Material provided:
┌──

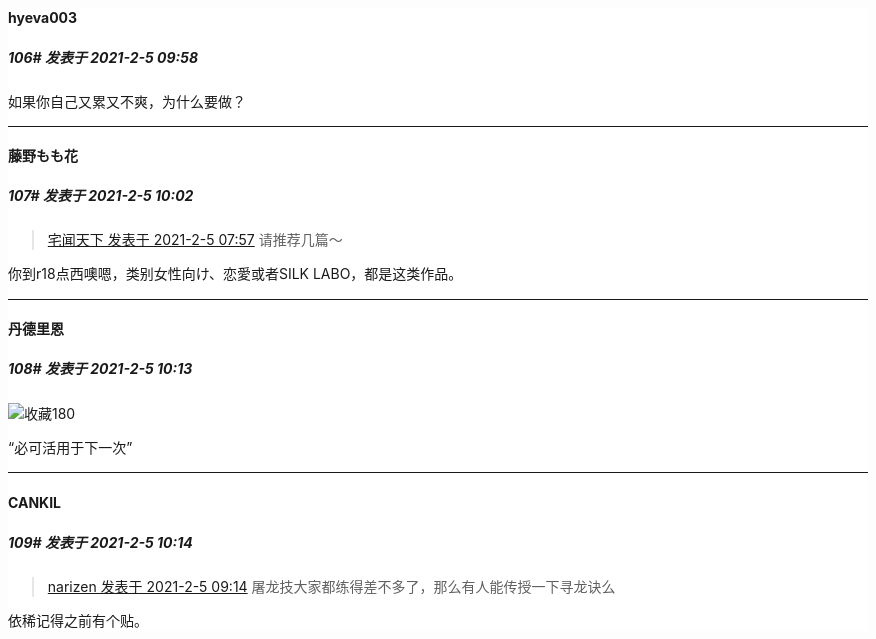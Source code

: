 ####  hyeva003  
##### 106#       发表于 2021-2-5 09:58




如果你自己又累又不爽，为什么要做？







*****

####  藤野もも花  
##### 107#       发表于 2021-2-5 10:02



<blockquote><a href="httphttps://bbs.saraba1st.com/2b/forum.php?mod=redirect&amp;goto=findpost&amp;pid=50243406&amp;ptid=1986316" target="_blank">宅闻天下 发表于 2021-2-5 07:57</a>
 请推荐几篇～</blockquote>
你到r18点西噢嗯，类别女性向け、恋愛或者SILK LABO，都是这类作品。







*****

####  丹德里恩  
##### 108#       发表于 2021-2-5 10:13



<img src="https://static.saraba1st.com/image/smiley/face2017/067.png" referrerpolicy="no-referrer">收藏180


“必可活用于下一次”







*****

####  CANKIL  
##### 109#       发表于 2021-2-5 10:14



<blockquote><a href="httphttps://bbs.saraba1st.com/2b/forum.php?mod=redirect&amp;goto=findpost&amp;pid=50243909&amp;ptid=1986316" target="_blank">narizen 发表于 2021-2-5 09:14</a>
屠龙技大家都练得差不多了，那么有人能传授一下寻龙诀么</blockquote>
依稀记得之前有个贴。






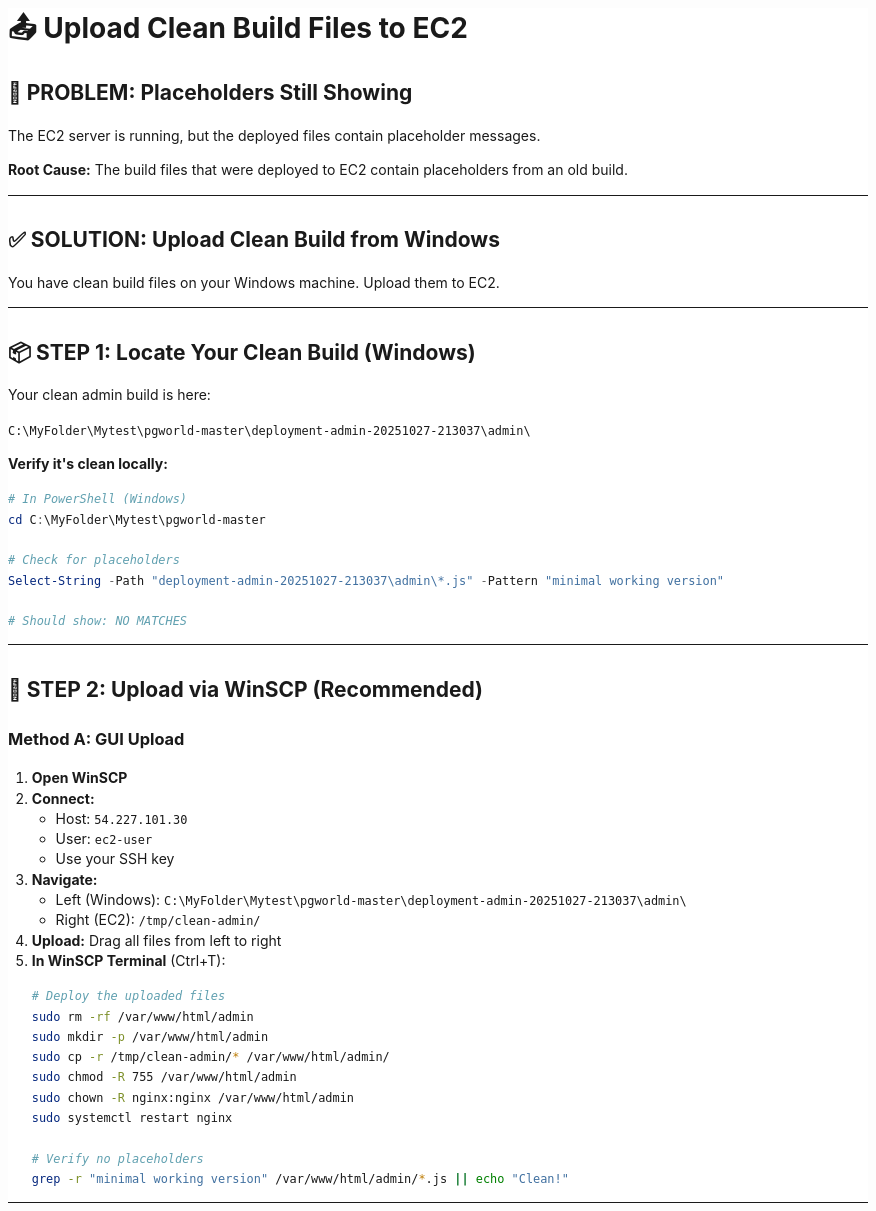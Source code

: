 # 📤 Upload Clean Build Files to EC2

## 🚨 **PROBLEM: Placeholders Still Showing**

The EC2 server is running, but the deployed files contain placeholder messages.

**Root Cause:** The build files that were deployed to EC2 contain placeholders from an old build.

---

## ✅ **SOLUTION: Upload Clean Build from Windows**

You have clean build files on your Windows machine. Upload them to EC2.

---

## 📦 **STEP 1: Locate Your Clean Build (Windows)**

Your clean admin build is here:
```
C:\MyFolder\Mytest\pgworld-master\deployment-admin-20251027-213037\admin\
```

**Verify it's clean locally:**
```powershell
# In PowerShell (Windows)
cd C:\MyFolder\Mytest\pgworld-master

# Check for placeholders
Select-String -Path "deployment-admin-20251027-213037\admin\*.js" -Pattern "minimal working version"

# Should show: NO MATCHES
```

---

## 🚀 **STEP 2: Upload via WinSCP (Recommended)**

### **Method A: GUI Upload**

1. **Open WinSCP**
2. **Connect:**
   - Host: `54.227.101.30`
   - User: `ec2-user`
   - Use your SSH key
3. **Navigate:**
   - Left (Windows): `C:\MyFolder\Mytest\pgworld-master\deployment-admin-20251027-213037\admin\`
   - Right (EC2): `/tmp/clean-admin/`
4. **Upload:** Drag all files from left to right
5. **In WinSCP Terminal** (Ctrl+T):
   ```bash
   # Deploy the uploaded files
   sudo rm -rf /var/www/html/admin
   sudo mkdir -p /var/www/html/admin
   sudo cp -r /tmp/clean-admin/* /var/www/html/admin/
   sudo chmod -R 755 /var/www/html/admin
   sudo chown -R nginx:nginx /var/www/html/admin
   sudo systemctl restart nginx
   
   # Verify no placeholders
   grep -r "minimal working version" /var/www/html/admin/*.js || echo "Clean!"
   ```

---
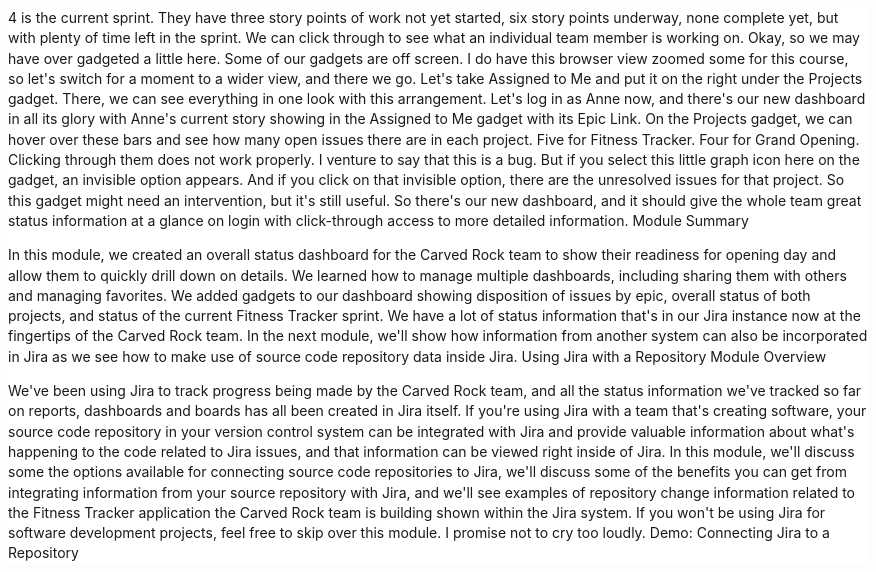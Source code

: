 4 is the current sprint. They have three story points of work not yet started, six story points underway, none complete yet, but with plenty of time left in the sprint. We can click through to see what an individual team member is working on. Okay, so we may have over gadgeted a little here. Some of our gadgets are off screen. I do have this browser view zoomed some for this course, so let's switch for a moment to a wider view, and there we go. Let's take Assigned to Me and put it on the right under the Projects gadget. There, we can see everything in one look with this arrangement. Let's log in as Anne now, and there's our new dashboard in all its glory with Anne's current story showing in the Assigned to Me gadget with its Epic Link. On the Projects gadget, we can hover over these bars and see how many open issues there are in each project. Five for Fitness Tracker. Four for Grand Opening. Clicking through them does not work properly. I venture to say that this is a bug. But if you select this little graph icon here on the gadget, an invisible option appears. And if you click on that invisible option, there are the unresolved issues for that project. So this gadget might need an intervention, but it's still useful. So there's our new dashboard, and it should give the whole team great status information at a glance on login with click-through access to more detailed information.
Module Summary

In this module, we created an overall status dashboard for the Carved Rock team to show their readiness for opening day and allow them to quickly drill down on details. We learned how to manage multiple dashboards, including sharing them with others and managing favorites. We added gadgets to our dashboard showing disposition of issues by epic, overall status of both projects, and status of the current Fitness Tracker sprint. We have a lot of status information that's in our Jira instance now at the fingertips of the Carved Rock team. In the next module, we'll show how information from another system can also be incorporated in Jira as we see how to make use of source code repository data inside Jira.
Using Jira with a Repository
Module Overview

We've been using Jira to track progress being made by the Carved Rock team, and all the status information we've tracked so far on reports, dashboards and boards has all been created in Jira itself. If you're using Jira with a team that's creating software, your source code repository in your version control system can be integrated with Jira and provide valuable information about what's happening to the code related to Jira issues, and that information can be viewed right inside of Jira. In this module, we'll discuss some the options available for connecting source code repositories to Jira, we'll discuss some of the benefits you can get from integrating information from your source repository with Jira, and we'll see examples of repository change information related to the Fitness Tracker application the Carved Rock team is building shown within the Jira system. If you won't be using Jira for software development projects, feel free to skip over this module. I promise not to cry too loudly.
Demo: Connecting Jira to a Repository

└──

Determine how many of the lines above include the word "WinSCP", then give that number and nothing else.

Exercise output: 3